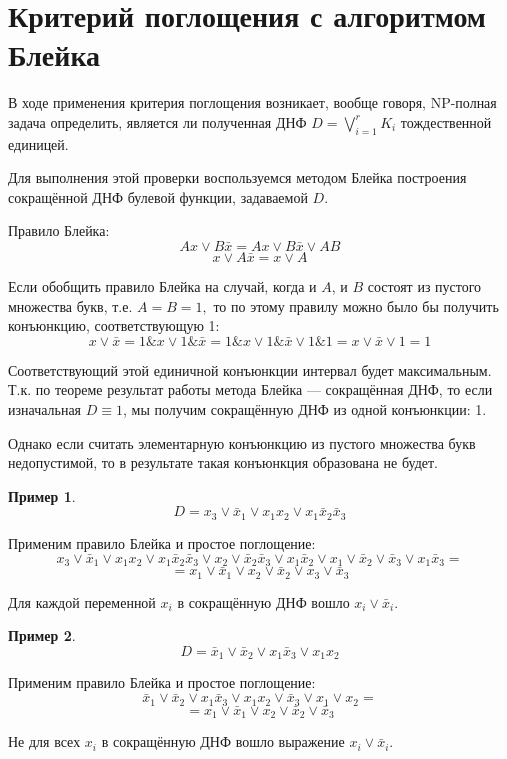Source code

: \documentclass[12pt,a4paper,oneside,fleqn,leqno]{article}
\theoremstyle{definition}
\newtheorem{example}{Пример}[section]
\begin{document}
	\section{Критерий поглощения с алгоритмом Блейка}
		В ходе применения критерия поглощения возникает, вообще говоря, NP-полная задача определить, является ли полученная ДНФ $D = \bigvee\limits_{i = 1}^rK_i$ тождественной единицей.\par
		Для выполнения этой проверки воспользуемся методом Блейка построения сокращённой ДНФ булевой функции, задаваемой $D.$\par
		Правило Блейка:
		$$
			Ax \vee B\bar{x} = Ax \vee B\bar{x} \vee AB
		$$
		$$
			x \vee A\bar{x} = x \vee A
		$$\par
		Если обобщить правило Блейка на случай, когда и $A$, и $B$ состоят из пустого множества букв, т.е. $A = B = 1,$ то по этому правилу можно было бы получить конъюнкцию, соответствующую 1:
		$$
			x \vee \bar{x} = 1\& x \vee 1\&\bar{x} = 1 \& x \vee 1\&\bar{x} \vee 1 \& 1 = x \vee \bar{x} \vee 1 = 1
		$$\par
		Соответствующий этой единичной конъюнкции интервал будет максимальным. Т.к. по теореме результат работы метода Блейка --- сокращённая ДНФ, то если изначальная $D \equiv 1$, мы получим сокращённую ДНФ из одной конъюнкции: 1.\par
		Однако если считать элементарную конъюнкцию из пустого множества букв недопустимой, то в результате такая конъюнкция образована не будет.
		\begin{example}
			$$
				D = x_3 \vee \bar{x}_1 \vee x_1x_2 \vee x_1\bar{x}_2\bar{x}_3
			$$\par
			Применим правило Блейка и простое поглощение:
			$$
				x_3 \vee \bar{x}_1 \vee x_1x_2 \vee x_1\bar{x}_2\bar{x}_3 \vee x_2 \vee \bar{x}_2\bar{x}_3 \vee x_1\bar{x}_2 \vee x_1 \vee \bar{x}_2 \vee \bar{x}_3 \vee x_1\bar{x}_3 =
			$$
			$$
				= x_1 \vee \bar{x}_1 \vee x_2 \vee \bar{x}_2 \vee x_3 \vee \bar{x}_3
			$$\par
			Для каждой переменной $x_i$ в сокращённую ДНФ вошло $x_i \vee \bar{x}_i.$
		\end{example}
		\begin{example}
			$$
				D = \bar{x}_1 \vee \bar{x}_2 \vee x_1\bar{x}_3 \vee x_1x_2
			$$\par
			Применим правило Блейка и простое поглощение:
			$$
				\bar{x}_1 \vee \bar{x}_2 \vee x_1\bar{x}_3 \vee x_1x_2 \vee \bar{x}_3 \vee x_1 \vee x_2 =
			$$
			$$
				= x_1 \vee \bar{x}_1  \vee x_2 \vee \bar{x}_2 \vee \bar{x}_3
			$$\par
			Не для всех $x_i$ в сокращённую ДНФ вошло выражение $x_i \vee \bar{x}_i.$
		\end{example}
\end{document}
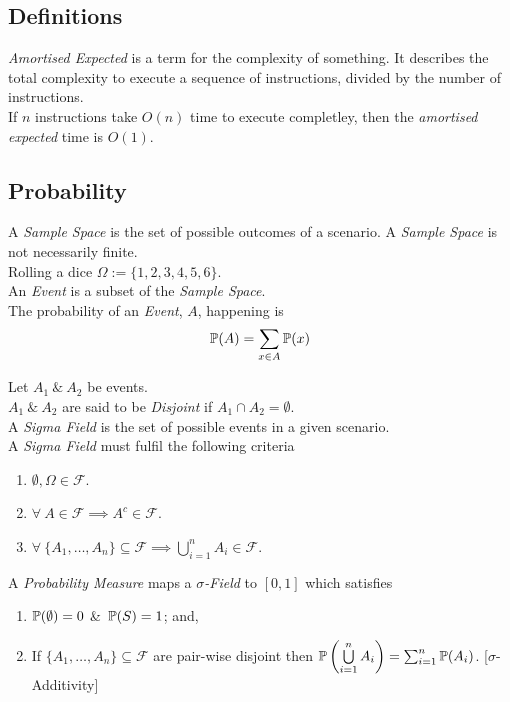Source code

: \documentclass[11pt,a4paper]{article}
\begin{document}
\subsection{Definitions}

\textit{Amortised Expected} is a term for the complexity of something. It describes the total complexity to execute a sequence of instructions, divided by the number of instructions.\\
\eg If $n$ instructions take $O(n)$ time to execute completley, then the \textit{amortised expected} time is $O(1)$.

\subsection{Probability}

A \textit{Sample Space} is the set of possible outcomes of a scenario. A \textit{Sample Space} is not necessarily finite.\\
\eg Rolling a dice $\Omega:=\{1,2,3,4,5,6\}$.\\

An \textit{Event} is a subset of the \textit{Sample Space}.\\
The probability of an \textit{Event}, $A$, happening is
$$\mathbb{P}(A)=\sum_{x\in A}\mathbb{P}(x)$$

Let $A_1\ \&\ A_2$ be events.\\
$A_1\ \&\ A_2$ are said to be \textit{Disjoint} if $A_1\cap A_2=\emptyset$.\\

A \textit{Sigma Field} is the set of possible events in a given scenario.\\
A \textit{Sigma Field} must fulfil the following criteria
\begin{enumerate}
	\item $\emptyset,\Omega\in\mathcal{F}$.
	\item $\forall\ A\in\mathcal{F}\implies A^c\in\mathcal{F}$.
	\item $\forall\ \{A_1,\dots,A_n\}\subseteq\mathcal{F}\implies\bigcup\limits_{i=1}^nA_i\in\mathcal{F}$.
\end{enumerate}

A \textit{Probability Measure} maps a \textit{$\sigma$-Field} to $[0,1]$ which satisfies
\begin{enumerate}
	\item $\mathbb{P}(\emptyset)=0$ \&\ $\mathbb{P}(S)=1$; and,
	\item If $\{A_1,\dots,A_n\}\subseteq\mathcal{F}$ are pair-wise disjoint then $\mathbb{P}\left(\bigcup\limits_{i=1}^nA_i\right)=\sum_{i=1}^n\mathbb{P}(A_i)$. [$\sigma$-Additivity]
\end{enumerate}
\end{document}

* Directions *
Retype the listing exactly and drop the pictures.

* Response box *
Source code

: \documentclass[12pt,a4paper,oneside,fleqn,leqno]{article}
\theoremstyle{definition}
\newtheorem{example}{Пример}[section]
\begin{document}
	\section{Критерий поглощения с алгоритмом Блейка}
		В ходе применения критерия поглощения возникает, вообще говоря, NP-полная задача определить, является ли полученная ДНФ $D = \bigvee\limits_{i = 1}^rK_i$ тождественной единицей.\par
		Для выполнения этой проверки воспользуемся методом Блейка построения сокращённой ДНФ булевой функции, задаваемой $D.$\par
		Правило Блейка:
		$$
			Ax \vee B\bar{x} = Ax \vee B\bar{x} \vee AB
		$$
		$$
			x \vee A\bar{x} = x \vee A
		$$\par
		Если обобщить правило Блейка на случай, когда и $A$, и $B$ состоят из пустого множества букв, т.е. $A = B = 1,$ то по этому правилу можно было бы получить конъюнкцию, соответствующую 1:
		$$
			x \vee \bar{x} = 1\& x \vee 1\&\bar{x} = 1 \& x \vee 1\&\bar{x} \vee 1 \& 1 = x \vee \bar{x} \vee 1 = 1
		$$\par
		Соответствующий этой единичной конъюнкции интервал будет максимальным. Т.к. по теореме результат работы метода Блейка --- сокращённая ДНФ, то если изначальная $D \equiv 1$, мы получим сокращённую ДНФ из одной конъюнкции: 1.\par
		Однако если считать элементарную конъюнкцию из пустого множества букв недопустимой, то в результате такая конъюнкция образована не будет.
		\begin{example}
			$$
				D = x_3 \vee \bar{x}_1 \vee x_1x_2 \vee x_1\bar{x}_2\bar{x}_3
			$$\par
			Применим правило Блейка и простое поглощение:
			$$
				x_3 \vee \bar{x}_1 \vee x_1x_2 \vee x_1\bar{x}_2\bar{x}_3 \vee x_2 \vee \bar{x}_2\bar{x}_3 \vee x_1\bar{x}_2 \vee x_1 \vee \bar{x}_2 \vee \bar{x}_3 \vee x_1\bar{x}_3 =
			$$
			$$
				= x_1 \vee \bar{x}_1 \vee x_2 \vee \bar{x}_2 \vee x_3 \vee \bar{x}_3
			$$\par
			Для каждой переменной $x_i$ в сокращённую ДНФ вошло $x_i \vee \bar{x}_i.$
		\end{example}
		\begin{example}
			$$
				D = \bar{x}_1 \vee \bar{x}_2 \vee x_1\bar{x}_3 \vee x_1x_2
			$$\par
			Применим правило Блейка и простое поглощение:
			$$
				\bar{x}_1 \vee \bar{x}_2 \vee x_1\bar{x}_3 \vee x_1x_2 \vee \bar{x}_3 \vee x_1 \vee x_2 =
			$$
			$$
				= x_1 \vee \bar{x}_1  \vee x_2 \vee \bar{x}_2 \vee \bar{x}_3
			$$\par
			Не для всех $x_i$ в сокращённую ДНФ вошло выражение $x_i \vee \bar{x}_i.$
		\end{example}
\end{document}
Source code

: \documentclass[11pt,a4paper]{article}
\begin{document}
\subsection{Definitions}

\textit{Amortised Expected} is a term for the complexity of something. It describes the total complexity to execute a sequence of instructions, divided by the number of instructions.\\
\eg If $n$ instructions take $O(n)$ time to execute completley, then the \textit{amortised expected} time is $O(1)$.

\subsection{Probability}

A \textit{Sample Space} is the set of possible outcomes of a scenario. A \textit{Sample Space} is not necessarily finite.\\
\eg Rolling a dice $\Omega:=\{1,2,3,4,5,6\}$.\\

An \textit{Event} is a subset of the \textit{Sample Space}.\\
The probability of an \textit{Event}, $A$, happening is
$$\mathbb{P}(A)=\sum_{x\in A}\mathbb{P}(x)$$

Let $A_1\ \&\ A_2$ be events.\\
$A_1\ \&\ A_2$ are said to be \textit{Disjoint} if $A_1\cap A_2=\emptyset$.\\

A \textit{Sigma Field} is the set of possible events in a given scenario.\\
A \textit{Sigma Field} must fulfil the following criteria
\begin{enumerate}
	\item $\emptyset,\Omega\in\mathcal{F}$.
	\item $\forall\ A\in\mathcal{F}\implies A^c\in\mathcal{F}$.
	\item $\forall\ \{A_1,\dots,A_n\}\subseteq\mathcal{F}\implies\bigcup\limits_{i=1}^nA_i\in\mathcal{F}$.
\end{enumerate}

A \textit{Probability Measure} maps a \textit{$\sigma$-Field} to $[0,1]$ which satisfies
\begin{enumerate}
	\item $\mathbb{P}(\emptyset)=0$ \&\ $\mathbb{P}(S)=1$; and,
	\item If $\{A_1,\dots,A_n\}\subseteq\mathcal{F}$ are pair-wise disjoint then $\mathbb{P}\left(\bigcup\limits_{i=1}^nA_i\right)=\sum_{i=1}^n\mathbb{P}(A_i)$. [$\sigma$-Additivity]
\end{enumerate}
\end{document}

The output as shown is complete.